Padahal tragedi itu, tak benar-benar terjadi di kampungku. Tapi terjadi di
kampung sebelah yang jaraknya kurang lebih 3 km. Di kampung Sidorejo namanya.
Saat itu aku duduk di bangku kelas 4 SD, dan usiaku baru 10 tahun. Tapi,
suasana mencekam itu masih tergambar jelas dalam benakku.
Tragedi
97, siapa yang tak mendengarnya. Orang di kampung pelosokpun, tahu akan tragedi
itu. Walaupun mungkin mereka tak menyebutnya dengan sebutan tragedi 97. Perang
antar suku itu memang benar-benar dahsyat. Banyak memakan korban. Bahkan
dampaknya masih terasa hingga kini. Dan hingga detik ini, orang-orang Madura
belum berani menginjakkan kaki kembali ke kampung halamannya, awal merintis
kehidupan di Sambas. Mereka was-was.
Dikampungku,
memang bukan pemukiman orang-orang Madura. Hanya ada 1 keluarga saja. Suaminya
Madura, istrinya Jawa dan dari pernikahan mereka, dikaruniai 1 anak. 1 keluarga
yang memiliki darah Madura di kampungku, kebingungan mau ke mana. Dia memilih
melarikan diri ke dalam hutan belantara dengan membawa serta anaknya. Istrinya
tidak ikut dalam pelarian itu.
Di
dalam hutan ayah dan anaknya itu bertahan hidup dengan bekal seadanya. Hampir
seminggu mereka bersembunyi di hutan. Hampir sepekan, suasana yang benar-benar
mencekam itu merundung kampungku. Aku dengarkan cerita dan kabar dari
orang-orang akan tragedi itu dengan perasaan khawatir dan kasihan.
Aku
khawatir jika sampai orang-orang ‘mangkok merah’ membabi buta dan menyerang
tanpa pandang suku, dan kami juga terkena imbasnya. Padahal sasaran mereka
datang ke kampung kami adalah, hendak menyeterilkan kampung kami dari
orang-orang bersenjata celurit. Walau sebenarnya mereka tidak terlibat dalam
kemelut itu. Hanya saja, mereka satu suku. Satu yang makan nangka, semua
terkena getahnya.
“Waspada..!
Mangkok merah sudah di kirim ke perkampungan Madura,” kata orang-orang
kampungku menyebarkan kabar itu, agar kami waspada. Pejabat-pejabat kampungku,
kepala dusun, RT dan dan jajarannya berkeliling kampung memberikan peringatan
agar kami terus waspada. Sembari memngabarkan hal itu, mereka membagikan kain
merah yang lebarnya hanya 3 jari dan panjangnya 30 cm. Kain itu harus kami
pasang diatas pintu bagian luar. Konon katanya, kain itu sebagai identitas
bahwa kami bukan sasaran mereka. Makanya kain itu harus dipasang di atas pintu.

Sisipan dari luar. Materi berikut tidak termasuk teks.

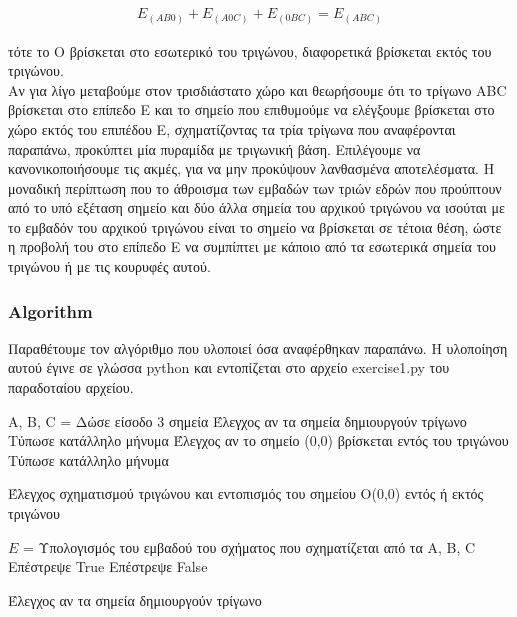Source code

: \documentclass[12pt]{article}
\begin{document}
\begin{align*}
E_{(AB0)} + E_{(A0C)} + E_{(0BC)} = E_{(ABC)}
\end{align*}

τότε το O βρίσκεται στο εσωτερικό του τριγώνου, διαφορετικά βρίσκεται εκτός του τριγώνου. \\

Αν για λίγο μεταβούμε στον τρισδιάστατο χώρο και θεωρήσουμε ότι το τρίγωνο ABC βρίσκεται στο επίπεδο E και το σημείο που επιθυμούμε να ελέγξουμε βρίσκεται στο χώρο εκτός του επιπέδου Ε, σχηματίζοντας τα τρία τρίγωνα που αναφέρονται παραπάνω, προκύπτει μία πυραμίδα με τριγωνική βάση. Επιλέγουμε να κανονικοποιήσουμε τις ακμές, για να μην προκύψουν λανθασμένα αποτελέσματα. Η μοναδική περίπτωση που το άθροισμα των εμβαδών των τριών εδρών που προύπτουν από το υπό εξέταση σημείο και δύο άλλα σημεία του αρχικού τριγώνου να ισούται με το εμβαδόν του αρχικού τριγώνου είναι το σημείο να βρίσκεται σε τέτοια θέση, ώστε η προβολή του στο επίπεδο E να συμπίπτει με κάποιο από τα εσωτερικά σημεία του τριγώνου ή με τις κουρυφές αυτού. \\

\subsubsection*{Algorithm}

Παραθέτουμε τον αλγόριθμο που υλοποιεί όσα αναφέρθηκαν παραπάνω. Η υλοποίηση αυτού έγινε σε γλώσσα python και εντοπίζεται στο αρχείο exercise1.py του παραδοταίου αρχείου.

\begin{algorithm}[H]
	\SetAlgoLined

	A, B, C = Δώσε είσοδο 3 σημεία \;
	Έλεγχος αν τα σημεία δημιουργούν τρίγωνο \;
	{Τύπωσε κατάλληλο μήνυμα \;
	Έλεγχος αν το σημείο (0,0) βρίσκεται εντός του τριγώνου \;}
	{Τύπωσε κατάλληλο μήνυμα \;}

	\caption{Έλεγχος σχηματισμού τριγώνου και εντοπισμός του σημείου O(0,0) εντός ή εκτός τριγώνου}
\end{algorithm}

\begin{algorithm}[H]
	\SetAlgoLined

	\(Ε\) = Υπολογισμός του εμβαδού του σχήματος που σχηματίζεται από τα A, B, C \;
	{Επέστρεψε True \;}
	{Επέστρεψε False \;}

	\caption{Έλεγχος αν τα σημεία δημιουργούν τρίγωνο}
\end{algorithm}
\end{document}
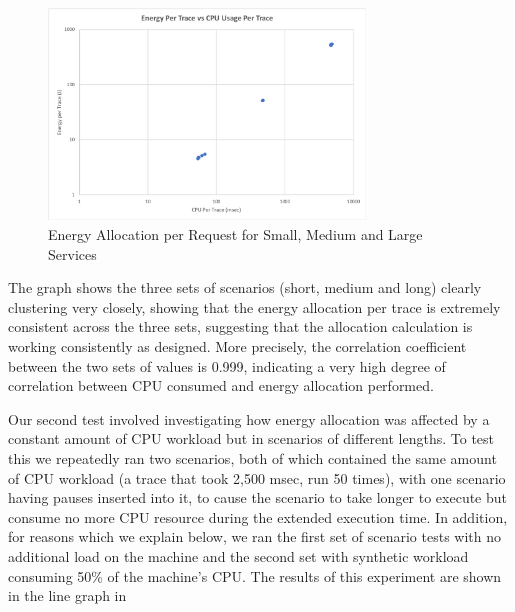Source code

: \begin{figure}
\centering
\includegraphics[width=0.75\textwidth,trim={3 3 3 3},clip]{Figures/validation-energycpu}
\caption{Energy Allocation per Request for Small, Medium and Large Services}
\label{figure:validation-energycpu}
\end{figure}

The graph shows the three sets of scenarios (short, medium and long) clearly clustering very closely, showing that the energy allocation per trace is extremely consistent across the three sets, suggesting that the allocation calculation is working consistently as designed.  More precisely, the correlation coefficient between the two sets of values is 0.999, indicating a very high degree of correlation between CPU consumed and energy allocation performed.

Our second test involved investigating how energy allocation was affected by a constant amount of CPU workload but in scenarios of different lengths.  To test this we repeatedly ran two scenarios, both of which contained the same amount of CPU workload (a trace that took 2,500 msec, run 50 times), with one scenario having pauses inserted into it, to cause the scenario to take longer to execute but consume no more CPU resource during the extended execution time.  In addition, for reasons which we explain below, we ran the first set of scenario tests with no additional load on the machine and the second set with synthetic workload consuming 50\% of the machine's CPU.  The results of this experiment are shown in the line graph in 

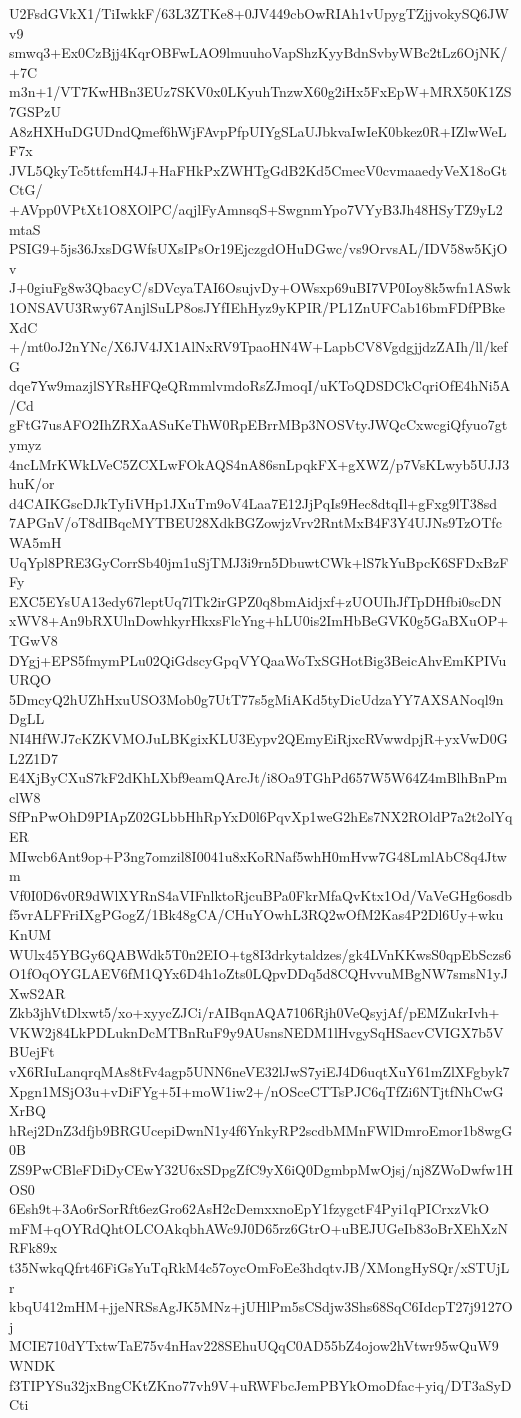 U2FsdGVkX1/TiIwkkF/63L3ZTKe8+0JV449cbOwRIAh1vUpygTZjjvokySQ6JWv9
smwq3+Ex0CzBjj4KqrOBFwLAO9lmuuhoVapShzKyyBdnSvbyWBc2tLz6OjNK/+7C
m3n+1/VT7KwHBn3EUz7SKV0x0LKyuhTnzwX60g2iHx5FxEpW+MRX50K1ZS7GSPzU
A8zHXHuDGUDndQmef6hWjFAvpPfpUIYgSLaUJbkvaIwIeK0bkez0R+IZlwWeLF7x
JVL5QkyTc5ttfcmH4J+HaFHkPxZWHTgGdB2Kd5CmecV0cvmaaedyVeX18oGtCtG/
+AVpp0VPtXt1O8XOlPC/aqjlFyAmnsqS+SwgnmYpo7VYyB3Jh48HSyTZ9yL2mtaS
PSIG9+5js36JxsDGWfsUXsIPsOr19EjczgdOHuDGwc/vs9OrvsAL/IDV58w5KjOv
J+0giuFg8w3QbacyC/sDVcyaTAI6OsujvDy+OWsxp69uBI7VP0Ioy8k5wfn1ASwk
1ONSAVU3Rwy67AnjlSuLP8osJYfIEhHyz9yKPIR/PL1ZnUFCab16bmFDfPBkeXdC
+/mt0oJ2nYNc/X6JV4JX1AlNxRV9TpaoHN4W+LapbCV8VgdgjjdzZAIh/ll/kefG
dqe7Yw9mazjlSYRsHFQeQRmmlvmdoRsZJmoqI/uKToQDSDCkCqriOfE4hNi5A/Cd
gFtG7usAFO2IhZRXaASuKeThW0RpEBrrMBp3NOSVtyJWQcCxwcgiQfyuo7gtymyz
4ncLMrKWkLVeC5ZCXLwFOkAQS4nA86snLpqkFX+gXWZ/p7VsKLwyb5UJJ3huK/or
d4CAIKGscDJkTyIiVHp1JXuTm9oV4Laa7E12JjPqIs9Hec8dtqIl+gFxg9lT38sd
7APGnV/oT8dIBqcMYTBEU28XdkBGZowjzVrv2RntMxB4F3Y4UJNs9TzOTfcWA5mH
UqYpl8PRE3GyCorrSb40jm1uSjTMJ3i9rn5DbuwtCWk+lS7kYuBpcK6SFDxBzFFy
EXC5EYsUA13edy67leptUq7lTk2irGPZ0q8bmAidjxf+zUOUIhJfTpDHfbi0scDN
xWV8+An9bRXUlnDowhkyrHkxsFlcYng+hLU0is2ImHbBeGVK0g5GaBXuOP+TGwV8
DYgj+EPS5fmymPLu02QiGdscyGpqVYQaaWoTxSGHotBig3BeicAhvEmKPIVuURQO
5DmcyQ2hUZhHxuUSO3Mob0g7UtT77s5gMiAKd5tyDicUdzaYY7AXSANoql9nDgLL
NI4HfWJ7cKZKVMOJuLBKgixKLU3Eypv2QEmyEiRjxcRVwwdpjR+yxVwD0GL2Z1D7
E4XjByCXuS7kF2dKhLXbf9eamQArcJt/i8Oa9TGhPd657W5W64Z4mBlhBnPmclW8
SfPnPwOhD9PIApZ02GLbbHhRpYxD0l6PqvXp1weG2hEs7NX2ROldP7a2t2olYqER
MIwcb6Ant9op+P3ng7omzil8I0041u8xKoRNaf5whH0mHvw7G48LmlAbC8q4Jtwm
Vf0I0D6v0R9dWlXYRnS4aVIFnlktoRjcuBPa0FkrMfaQvKtx1Od/VaVeGHg6osdb
f5vrALFFriIXgPGogZ/1Bk48gCA/CHuYOwhL3RQ2wOfM2Kas4P2Dl6Uy+wkuKnUM
WUlx45YBGy6QABWdk5T0n2EIO+tg8I3drkytaldzes/gk4LVnKKwsS0qpEbSczs6
O1fOqOYGLAEV6fM1QYx6D4h1oZts0LQpvDDq5d8CQHvvuMBgNW7smsN1yJXwS2AR
Zkb3jhVtDlxwt5/xo+xyycZJCi/rAIBqnAQA7106Rjh0VeQsyjAf/pEMZukrIvh+
VKW2j84LkPDLuknDcMTBnRuF9y9AUsnsNEDM1lHvgySqHSacvCVIGX7b5VBUejFt
vX6RIuLanqrqMAs8tFv4agp5UNN6neVE32lJwS7yiEJ4D6uqtXuY61mZlXFgbyk7
Xpgn1MSjO3u+vDiFYg+5I+moW1iw2+/nOSceCTTsPJC6qTfZi6NTjtfNhCwGXrBQ
hRej2DnZ3dfjb9BRGUcepiDwnN1y4f6YnkyRP2scdbMMnFWlDmroEmor1b8wgG0B
ZS9PwCBleFDiDyCEwY32U6xSDpgZfC9yX6iQ0DgmbpMwOjsj/nj8ZWoDwfw1HOS0
6Esh9t+3Ao6rSorRft6ezGro62AsH2cDemxxnoEpY1fzygctF4Pyi1qPICrxzVkO
mFM+qOYRdQhtOLCOAkqbhAWc9J0D65rz6GtrO+uBEJUGeIb83oBrXEhXzNRFk89x
t35NwkqQfrt46FiGsYuTqRkM4c57oycOmFoEe3hdqtvJB/XMongHySQr/xSTUjLr
kbqU412mHM+jjeNRSsAgJK5MNz+jUHlPm5sCSdjw3Shs68SqC6IdcpT27j9127Oj
MCIE710dYTxtwTaE75v4nHav228SEhuUQqC0AD55bZ4ojow2hVtwr95wQuW9WNDK
f3TIPYSu32jxBngCKtZKno77vh9V+uRWFbcJemPBYkOmoDfac+yiq/DT3aSyDCti
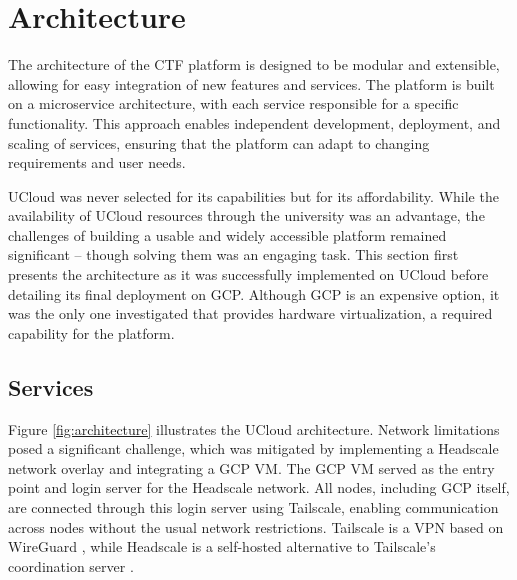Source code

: \section{Architecture}\label{sec:architecture}
The architecture of the CTF platform is designed to be modular and extensible, allowing for easy integration of new features and services. The platform is built on a microservice architecture, with each service responsible for a specific functionality. This approach enables independent development, deployment, and scaling of services, ensuring that the platform can adapt to changing requirements and user needs.

UCloud was never selected for its capabilities but for its affordability. While the availability of UCloud resources through the university was an advantage, the challenges of building a usable and widely accessible platform remained significant -- though solving them was an engaging task. This section first presents the architecture as it was successfully implemented on UCloud before detailing its final deployment on GCP. Although GCP is an expensive option, it was the only one investigated that provides hardware virtualization, a required capability for the platform.

\subsection{Services}

Figure \ref{fig:architecture} illustrates the UCloud architecture. Network limitations posed a significant challenge, which was mitigated by implementing a Headscale network overlay and integrating a GCP VM. The GCP VM served as the entry point and login server for the Headscale network. All nodes, including GCP itself, are connected through this login server using Tailscale, enabling communication across nodes without the usual network restrictions. Tailscale is a VPN based on WireGuard \cite{TailscaleDocs}, while Headscale is a self-hosted alternative to Tailscale's coordination server \cite{TailscaleOpenSource}. 

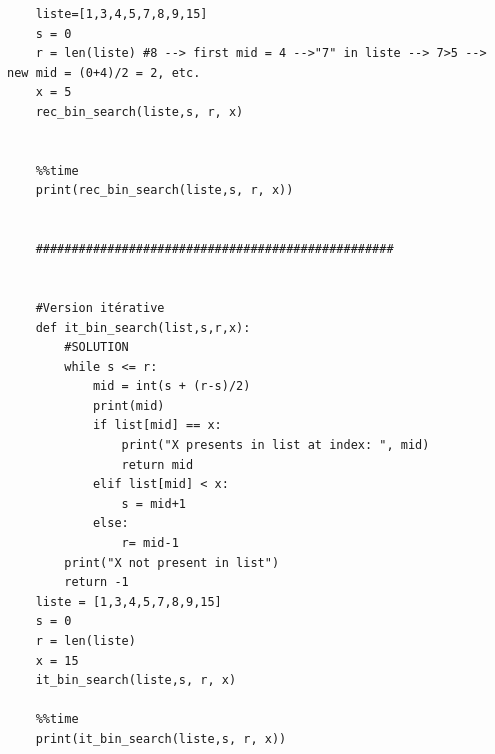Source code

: \begin{Exercice}[20 minutes]
\begin{verbatim}
    liste=[1,3,4,5,7,8,9,15]
    s = 0
    r = len(liste) #8 --> first mid = 4 -->"7" in liste --> 7>5 --> new mid = (0+4)/2 = 2, etc.
    x = 5
    rec_bin_search(liste,s, r, x)
    
    
    %%time
    print(rec_bin_search(liste,s, r, x))
    
    
    ##################################################
    
    
    #Version itérative
    def it_bin_search(list,s,r,x):
        #SOLUTION
        while s <= r: 
            mid = int(s + (r-s)/2) 
            print(mid)
            if list[mid] == x:
                print("X presents in list at index: ", mid)
                return mid
            elif list[mid] < x: 
                s = mid+1
            else:
                r= mid-1
        print("X not present in list")
        return -1
    liste = [1,3,4,5,7,8,9,15]
    s = 0
    r = len(liste)
    x = 15
    it_bin_search(liste,s, r, x)
    
    %%time
    print(it_bin_search(liste,s, r, x))
    \end{verbatim}
\end{Exercice}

Tak ada yang boleh berkeliaran di luar rumah. Bapak-bapak tak boleh
meninggalkan anak istrinya di rumah. Karena katanya orang-orang mangkok merah
bisa datang kapan saja.
Aktifitas
di kampungku lumpuh. Kami hanya melakukan rutinitas luar rumah yang benar-benar
tak bisa ditinggalkan saja. Mencari rumput untuk ternak misalnya. Selebihnya,
kami lebih banyak berada di rumah. Sekolah diliburkan 1 minggu. Baru ada SD di
kampungku.
Kami
tak bisa berbuat apa-apa melihat orang-orang Madura kalut mencari perlindungan.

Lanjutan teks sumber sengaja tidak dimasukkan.